━━━ DATA EXCERPTS
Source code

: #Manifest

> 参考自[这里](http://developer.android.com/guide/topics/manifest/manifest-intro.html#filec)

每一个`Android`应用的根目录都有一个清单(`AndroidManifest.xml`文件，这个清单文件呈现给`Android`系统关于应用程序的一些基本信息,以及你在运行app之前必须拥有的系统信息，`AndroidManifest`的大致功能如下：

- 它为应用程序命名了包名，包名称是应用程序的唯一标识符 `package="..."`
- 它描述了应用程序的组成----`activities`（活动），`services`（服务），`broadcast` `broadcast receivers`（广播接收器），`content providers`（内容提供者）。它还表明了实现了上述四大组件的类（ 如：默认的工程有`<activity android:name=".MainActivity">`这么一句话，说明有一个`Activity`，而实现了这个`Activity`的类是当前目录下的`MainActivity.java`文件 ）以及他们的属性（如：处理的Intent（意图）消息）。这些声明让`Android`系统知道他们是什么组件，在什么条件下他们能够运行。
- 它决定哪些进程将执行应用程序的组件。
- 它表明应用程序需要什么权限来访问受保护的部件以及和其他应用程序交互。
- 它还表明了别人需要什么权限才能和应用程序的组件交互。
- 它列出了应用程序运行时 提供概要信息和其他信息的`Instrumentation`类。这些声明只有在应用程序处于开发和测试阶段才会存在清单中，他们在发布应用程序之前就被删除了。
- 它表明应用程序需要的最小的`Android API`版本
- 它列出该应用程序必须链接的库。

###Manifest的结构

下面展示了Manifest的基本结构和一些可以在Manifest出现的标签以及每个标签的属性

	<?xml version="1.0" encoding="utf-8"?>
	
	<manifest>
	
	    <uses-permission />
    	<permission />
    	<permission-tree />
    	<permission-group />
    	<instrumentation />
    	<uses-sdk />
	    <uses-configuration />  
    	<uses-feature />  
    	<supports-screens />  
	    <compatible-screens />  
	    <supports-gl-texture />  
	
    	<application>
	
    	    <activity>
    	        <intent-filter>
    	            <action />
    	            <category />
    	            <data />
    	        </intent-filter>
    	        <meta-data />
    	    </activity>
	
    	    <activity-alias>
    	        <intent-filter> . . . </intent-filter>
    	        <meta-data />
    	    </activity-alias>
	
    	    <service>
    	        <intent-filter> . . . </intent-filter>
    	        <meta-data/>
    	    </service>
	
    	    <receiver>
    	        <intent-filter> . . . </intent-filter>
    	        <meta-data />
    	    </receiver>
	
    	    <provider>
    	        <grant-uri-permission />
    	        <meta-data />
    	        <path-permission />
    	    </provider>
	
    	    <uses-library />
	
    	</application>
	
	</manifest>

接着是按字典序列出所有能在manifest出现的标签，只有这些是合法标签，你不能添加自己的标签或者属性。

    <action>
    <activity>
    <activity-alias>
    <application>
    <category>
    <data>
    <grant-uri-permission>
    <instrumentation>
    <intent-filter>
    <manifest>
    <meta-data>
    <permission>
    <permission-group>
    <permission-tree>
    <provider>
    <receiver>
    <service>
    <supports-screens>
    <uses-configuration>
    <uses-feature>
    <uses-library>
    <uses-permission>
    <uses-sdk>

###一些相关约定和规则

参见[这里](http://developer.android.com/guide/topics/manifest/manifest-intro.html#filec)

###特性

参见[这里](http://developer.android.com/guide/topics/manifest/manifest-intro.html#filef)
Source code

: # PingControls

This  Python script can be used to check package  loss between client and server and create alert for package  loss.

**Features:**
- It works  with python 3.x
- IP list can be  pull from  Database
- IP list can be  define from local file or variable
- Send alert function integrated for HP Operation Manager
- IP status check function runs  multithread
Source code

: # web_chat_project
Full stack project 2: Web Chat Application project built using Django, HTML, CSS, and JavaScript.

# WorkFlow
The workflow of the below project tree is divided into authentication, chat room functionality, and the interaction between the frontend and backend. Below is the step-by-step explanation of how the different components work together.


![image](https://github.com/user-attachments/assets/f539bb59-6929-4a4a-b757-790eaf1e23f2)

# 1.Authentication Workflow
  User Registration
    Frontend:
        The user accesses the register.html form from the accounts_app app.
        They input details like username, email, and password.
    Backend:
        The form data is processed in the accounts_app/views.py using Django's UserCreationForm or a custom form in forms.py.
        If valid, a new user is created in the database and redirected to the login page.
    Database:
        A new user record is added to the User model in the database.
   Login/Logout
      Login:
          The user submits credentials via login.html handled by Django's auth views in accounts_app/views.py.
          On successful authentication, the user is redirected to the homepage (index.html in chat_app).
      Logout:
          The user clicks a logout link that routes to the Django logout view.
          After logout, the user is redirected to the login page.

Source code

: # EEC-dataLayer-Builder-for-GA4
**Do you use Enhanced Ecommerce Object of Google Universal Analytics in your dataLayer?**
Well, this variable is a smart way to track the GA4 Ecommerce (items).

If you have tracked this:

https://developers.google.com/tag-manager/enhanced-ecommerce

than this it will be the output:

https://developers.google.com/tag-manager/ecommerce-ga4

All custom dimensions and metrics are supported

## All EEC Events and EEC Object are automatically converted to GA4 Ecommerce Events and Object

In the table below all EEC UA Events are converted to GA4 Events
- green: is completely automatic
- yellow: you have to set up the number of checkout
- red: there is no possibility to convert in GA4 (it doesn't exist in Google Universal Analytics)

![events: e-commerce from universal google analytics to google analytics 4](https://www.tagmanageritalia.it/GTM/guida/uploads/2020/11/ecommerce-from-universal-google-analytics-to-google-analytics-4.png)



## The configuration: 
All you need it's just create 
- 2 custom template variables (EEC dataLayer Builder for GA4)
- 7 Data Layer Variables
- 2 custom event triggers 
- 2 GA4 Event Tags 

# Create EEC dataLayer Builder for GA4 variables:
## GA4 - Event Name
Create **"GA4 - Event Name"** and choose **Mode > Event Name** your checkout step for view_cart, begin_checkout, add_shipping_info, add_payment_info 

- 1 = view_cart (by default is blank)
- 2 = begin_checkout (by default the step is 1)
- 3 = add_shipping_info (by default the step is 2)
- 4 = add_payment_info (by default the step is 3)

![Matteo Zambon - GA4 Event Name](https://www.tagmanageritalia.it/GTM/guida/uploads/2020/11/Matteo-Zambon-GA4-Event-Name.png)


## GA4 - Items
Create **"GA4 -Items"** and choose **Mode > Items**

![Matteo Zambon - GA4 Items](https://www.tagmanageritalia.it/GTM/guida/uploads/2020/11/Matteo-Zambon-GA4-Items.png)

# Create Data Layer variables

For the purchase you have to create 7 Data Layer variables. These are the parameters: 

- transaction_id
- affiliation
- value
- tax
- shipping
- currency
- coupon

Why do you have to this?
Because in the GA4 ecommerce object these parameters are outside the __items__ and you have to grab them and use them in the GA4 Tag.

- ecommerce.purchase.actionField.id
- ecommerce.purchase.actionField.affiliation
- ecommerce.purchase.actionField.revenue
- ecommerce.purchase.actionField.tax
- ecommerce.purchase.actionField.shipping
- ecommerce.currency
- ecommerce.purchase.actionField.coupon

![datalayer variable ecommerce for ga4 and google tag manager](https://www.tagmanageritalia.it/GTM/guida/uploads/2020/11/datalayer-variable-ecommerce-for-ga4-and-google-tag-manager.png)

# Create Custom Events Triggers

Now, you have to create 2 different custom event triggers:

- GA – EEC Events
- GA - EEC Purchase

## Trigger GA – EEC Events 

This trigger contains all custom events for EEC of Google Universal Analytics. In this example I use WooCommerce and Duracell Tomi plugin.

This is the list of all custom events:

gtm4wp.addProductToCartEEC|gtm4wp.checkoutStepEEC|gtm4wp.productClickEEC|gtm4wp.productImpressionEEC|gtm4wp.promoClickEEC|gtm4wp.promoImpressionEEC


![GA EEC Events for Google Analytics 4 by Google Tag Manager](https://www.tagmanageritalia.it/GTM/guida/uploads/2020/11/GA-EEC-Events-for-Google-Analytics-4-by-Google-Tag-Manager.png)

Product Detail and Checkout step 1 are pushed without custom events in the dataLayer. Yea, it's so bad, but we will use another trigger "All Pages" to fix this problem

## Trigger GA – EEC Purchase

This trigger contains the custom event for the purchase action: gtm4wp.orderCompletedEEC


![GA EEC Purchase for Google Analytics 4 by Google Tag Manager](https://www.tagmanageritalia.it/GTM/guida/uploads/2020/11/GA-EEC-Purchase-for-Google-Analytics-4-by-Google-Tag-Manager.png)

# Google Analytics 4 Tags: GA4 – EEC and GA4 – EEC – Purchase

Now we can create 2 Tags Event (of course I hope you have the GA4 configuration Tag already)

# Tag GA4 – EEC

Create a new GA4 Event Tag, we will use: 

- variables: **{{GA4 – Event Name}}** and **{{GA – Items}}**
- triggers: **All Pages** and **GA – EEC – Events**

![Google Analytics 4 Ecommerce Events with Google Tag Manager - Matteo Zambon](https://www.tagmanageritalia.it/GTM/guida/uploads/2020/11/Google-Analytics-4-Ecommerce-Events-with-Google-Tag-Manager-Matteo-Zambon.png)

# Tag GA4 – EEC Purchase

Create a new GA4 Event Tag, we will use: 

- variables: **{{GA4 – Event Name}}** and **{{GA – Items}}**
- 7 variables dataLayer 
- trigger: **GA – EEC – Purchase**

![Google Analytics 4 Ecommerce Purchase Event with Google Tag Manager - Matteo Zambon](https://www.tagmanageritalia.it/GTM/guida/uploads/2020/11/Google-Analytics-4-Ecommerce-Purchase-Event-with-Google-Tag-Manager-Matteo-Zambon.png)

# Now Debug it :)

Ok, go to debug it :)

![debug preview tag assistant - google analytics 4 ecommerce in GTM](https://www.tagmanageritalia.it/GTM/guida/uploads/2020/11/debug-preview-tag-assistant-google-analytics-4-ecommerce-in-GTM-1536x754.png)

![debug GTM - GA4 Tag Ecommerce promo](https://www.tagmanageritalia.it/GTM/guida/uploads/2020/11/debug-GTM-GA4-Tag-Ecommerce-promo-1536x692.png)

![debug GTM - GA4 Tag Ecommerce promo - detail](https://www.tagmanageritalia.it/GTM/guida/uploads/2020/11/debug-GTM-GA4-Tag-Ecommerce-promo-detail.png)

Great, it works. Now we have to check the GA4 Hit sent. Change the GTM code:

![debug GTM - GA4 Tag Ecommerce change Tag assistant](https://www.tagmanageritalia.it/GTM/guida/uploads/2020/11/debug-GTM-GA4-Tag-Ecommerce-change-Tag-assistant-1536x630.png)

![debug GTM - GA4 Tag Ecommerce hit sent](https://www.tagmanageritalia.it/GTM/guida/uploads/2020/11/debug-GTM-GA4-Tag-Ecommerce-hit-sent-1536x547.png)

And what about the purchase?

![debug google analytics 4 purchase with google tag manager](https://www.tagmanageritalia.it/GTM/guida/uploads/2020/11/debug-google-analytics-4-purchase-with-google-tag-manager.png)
━━━━━━
INSTRUCTIONS FOR THE TASK: Each line holding "works" in the records should be copied out.

SOLVED PROBLEM:
- It works  with python 3.x
Great, it works. Now we have to check the GA4 Hit sent. Change the GTM code:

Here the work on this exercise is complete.